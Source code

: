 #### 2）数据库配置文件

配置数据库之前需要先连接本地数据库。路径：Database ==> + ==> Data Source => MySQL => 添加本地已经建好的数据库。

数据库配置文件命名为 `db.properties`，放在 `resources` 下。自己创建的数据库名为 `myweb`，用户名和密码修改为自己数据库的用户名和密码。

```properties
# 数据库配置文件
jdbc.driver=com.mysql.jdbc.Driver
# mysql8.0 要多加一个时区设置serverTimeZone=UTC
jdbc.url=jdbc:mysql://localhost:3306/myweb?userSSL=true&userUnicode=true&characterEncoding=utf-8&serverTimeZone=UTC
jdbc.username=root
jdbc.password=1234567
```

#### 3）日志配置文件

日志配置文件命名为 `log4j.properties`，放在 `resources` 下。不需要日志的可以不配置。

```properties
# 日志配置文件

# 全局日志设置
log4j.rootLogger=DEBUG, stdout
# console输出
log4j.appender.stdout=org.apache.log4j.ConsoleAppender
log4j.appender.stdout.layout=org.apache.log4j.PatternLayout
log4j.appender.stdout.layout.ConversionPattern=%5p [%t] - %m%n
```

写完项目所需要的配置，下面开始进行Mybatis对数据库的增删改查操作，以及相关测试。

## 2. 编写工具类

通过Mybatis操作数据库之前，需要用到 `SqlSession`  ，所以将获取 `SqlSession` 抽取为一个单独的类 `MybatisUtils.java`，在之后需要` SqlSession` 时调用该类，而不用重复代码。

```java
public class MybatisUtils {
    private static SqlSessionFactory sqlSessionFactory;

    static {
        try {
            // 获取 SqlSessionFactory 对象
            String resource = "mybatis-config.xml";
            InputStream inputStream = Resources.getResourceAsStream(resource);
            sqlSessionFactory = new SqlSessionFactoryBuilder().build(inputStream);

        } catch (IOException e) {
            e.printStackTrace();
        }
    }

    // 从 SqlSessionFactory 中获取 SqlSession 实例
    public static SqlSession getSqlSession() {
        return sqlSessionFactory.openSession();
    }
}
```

________________________

**What you need to do**
All the material above is to be returned exactly as it stands.

**Output for this task**
Source code

: #### 2）数据库配置文件

配置数据库之前需要先连接本地数据库。路径：Database ==> + ==> Data Source => MySQL => 添加本地已经建好的数据库。

数据库配置文件命名为 `db.properties`，放在 `resources` 下。自己创建的数据库名为 `myweb`，用户名和密码修改为自己数据库的用户名和密码。

```properties
# 数据库配置文件
jdbc.driver=com.mysql.jdbc.Driver
# mysql8.0 要多加一个时区设置serverTimeZone=UTC
jdbc.url=jdbc:mysql://localhost:3306/myweb?userSSL=true&userUnicode=true&characterEncoding=utf-8&serverTimeZone=UTC
jdbc.username=root
jdbc.password=1234567
```

#### 3）日志配置文件

日志配置文件命名为 `log4j.properties`，放在 `resources` 下。不需要日志的可以不配置。

```properties
# 日志配置文件

# 全局日志设置
log4j.rootLogger=DEBUG, stdout
# console输出
log4j.appender.stdout=org.apache.log4j.ConsoleAppender
log4j.appender.stdout.layout=org.apache.log4j.PatternLayout
log4j.appender.stdout.layout.ConversionPattern=%5p [%t] - %m%n
```

写完项目所需要的配置，下面开始进行Mybatis对数据库的增删改查操作，以及相关测试。

## 2. 编写工具类

通过Mybatis操作数据库之前，需要用到 `SqlSession`  ，所以将获取 `SqlSession` 抽取为一个单独的类 `MybatisUtils.java`，在之后需要` SqlSession` 时调用该类，而不用重复代码。

```java
public class MybatisUtils {
    private static SqlSessionFactory sqlSessionFactory;

    static {
        try {
            // 获取 SqlSessionFactory 对象
            String resource = "mybatis-config.xml";
            InputStream inputStream = Resources.getResourceAsStream(resource);
            sqlSessionFactory = new SqlSessionFactoryBuilder().build(inputStream);

        } catch (IOException e) {
            e.printStackTrace();
        }
    }

    // 从 SqlSessionFactory 中获取 SqlSession 实例
    public static SqlSession getSqlSession() {
        return sqlSessionFactory.openSession();
    }
}
```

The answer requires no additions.